A big global matrix is computed by concatenating the matrices of protein-GO, protein-Blast, protein-Ffam, protein-taxonomy, and protein-TCDB, and protein-TCDBblast.

The number of proteins and the number of features in the union of the collection of matrices are shown in the following table.
The number of proteins and the number of features in the intersection of the collection of matrics are shown in the following table. Notice that a protein will present in the interection matrix if it has features in GO/BLAST/Pfam/Taxonomy categories.

Type #Proteins #Features

Union 123619 64328

Intersection 1336 64328

Different type of fetures are annotated in .collab according to the following table

Feature name	Prefix
Gene ontology: biological process	GB
Gene ontology: cellular component	GC
Gene ontology: molecular function	GM
Protein family	PF
BLAST	MB
Taxonomy	MT
TCDB classification	TC
TCDB BLAST	TB

Generate protein data with BLAST and InterProScan

Realizing that I cannot rely on the data used in the Master thesis, I directly work on proteins from TCDB. In particular, I compuate various protein features via running BLAST search and InterProScan.

First I remove duplicated proteins from the transporter protein classification database (TCDB), particularly, by analyzing the sequence-classification data file.

NOTE: In this way you removed the annotations for proteins having multiple annotation paths.
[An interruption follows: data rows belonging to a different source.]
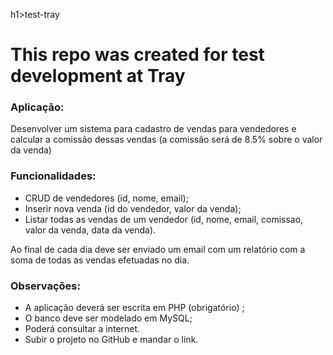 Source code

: h1>test-tray</h1>
<h1>This repo was created for test development at Tray</h1>

<h3>Aplicação:</h3>
<p>Desenvolver um sistema para cadastro de vendas para vendedores e calcular a comissão dessas vendas (a comissão será de 8.5% sobre o valor da venda) </p>

<h3>Funcionalidades:</h3>
<ul>
  <li>CRUD de vendedores (id, nome, email);</li>
  <li>Inserir nova venda (id do vendedor, valor da venda);</li>
  <li>Listar todas as vendas de um vendedor (id, nome, email, comissao, valor da venda, data da venda).</li>
</ul>
  
<p>Ao final de cada dia deve ser enviado um email com um relatório com a soma de todas as vendas efetuadas no dia.</p>

<h3>Observações:</h3>
<ul>
  <li>A aplicação deverá ser escrita em PHP (obrigatório) ;</li>
  <li>O banco deve ser modelado em MySQL;</li>
  <li>Poderá consultar a internet.</li>
  <li>Subir o projeto no GitHub e mandar o link.</li>
</ul>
These are 29:

AC	TC
D4ZJA6	1.A.30.1.5
D4ZJA6	1.A.30.1.6
O24303	1.A.18.1.1
O24303	3.A.9.1.1
O34840	2.A.19.2.7
O34840	2.A.19.2.11
P0AAW9	8.A.50.1.1
P0AAW9	2.A.6.2.2
P0C1S5	9.A.39.1.3
P0C1S5	9.A.39.1.2
P18409	1.B.33.3.1
P18409	1.B.8.6.1
P23644	3.A.8.1.1
P23644	1.B.8.2.1
P25568	2.A.1.24.1
P25568	9.A.15.1.1
P28795	9.A.17.1.1
P28795	3.A.20.1.5
P29340	3.A.20.1.1
P29340	3.A.20.1.5
P34230	3.A.1.203.2
P34230	3.A.1.203.6
P94360	3.A.1.1.26
P94360	3.A.1.1.34
Q03PY5	3.A.1.28.2
Q03PY5	3.A.1.26.9
Q03PY7	3.A.1.28.2
Q03PY7	3.A.1.26.9
Q07418	9.A.17.1.1
Q07418	3.A.20.1.5
Q15049	9.B.129.1.1
Q15049	2.A.1.76.1
Q55JG4	9.B.178.1.5
Q55JG4	9.B.178.1.6
Q6GHV7	9.A.39.1.1
Q6GHV7	9.A.39.1.2
Q6GUB0	2.A.88.1.1
Q6GUB0	3.A.1.25.1
Q72L52	3.A.1.1.24
Q72L52	3.A.1.1.25
Q8EAG6	1.A.30.1.5
Q8EAG6	1.A.30.1.6
Q8KQR1	9.A.39.1.4
Q8KQR1	9.A.39.1.2
Q99257	1.I.1.1.1
Q99257	3.A.22.1.1
Q9FBS5	3.A.1.1.42
Q9FBS5	3.A.1.1.43
Q9FBS6	3.A.1.1.42
Q9FBS6	3.A.1.1.43
Q9FBS7	3.A.1.1.42
Q9FBS7	3.A.1.1.43
Q9L0Q1	3.A.1.1.33
Q9L0Q1	3.A.1.1.36
Q9RL01	2.A.1.72.1
Q9RL01	2.A.1.15.15
Q9Y3Q4	1.A.1.5.10
Q9Y3Q4	1.A.1.5.11

If we consider only the annotation till to the fourth level we have only 13 proteins with multiple annotated paths, but in this way we miss (considering annotations from the first to the fourth level) 41 annotations. To my opinion it is not a good idea to eliminate such annotations. Considering that in practice there are only a few multiple paths, we can ignore multiple paths in our predictions, but without removing them from the data. You can recover the full TCDB annotations using the file tcdb.1 instead of tcdb in the Data directory.

The TCDB annotation matrix, including all the duplicated path annotations till to the fourth level of the TCDB is available in Preprocessing/Results/tcdb1.annotations.levels1234.txt.gz. This gzipped text file has Protein AC on rows (12546 AC) and 3145 TCDB classes on columns. This is a 0/1 dense matrix: the entry (i,j) is equal to 1 means that protein i is annotated with TCDB class j, otherwise (i,j) = 0.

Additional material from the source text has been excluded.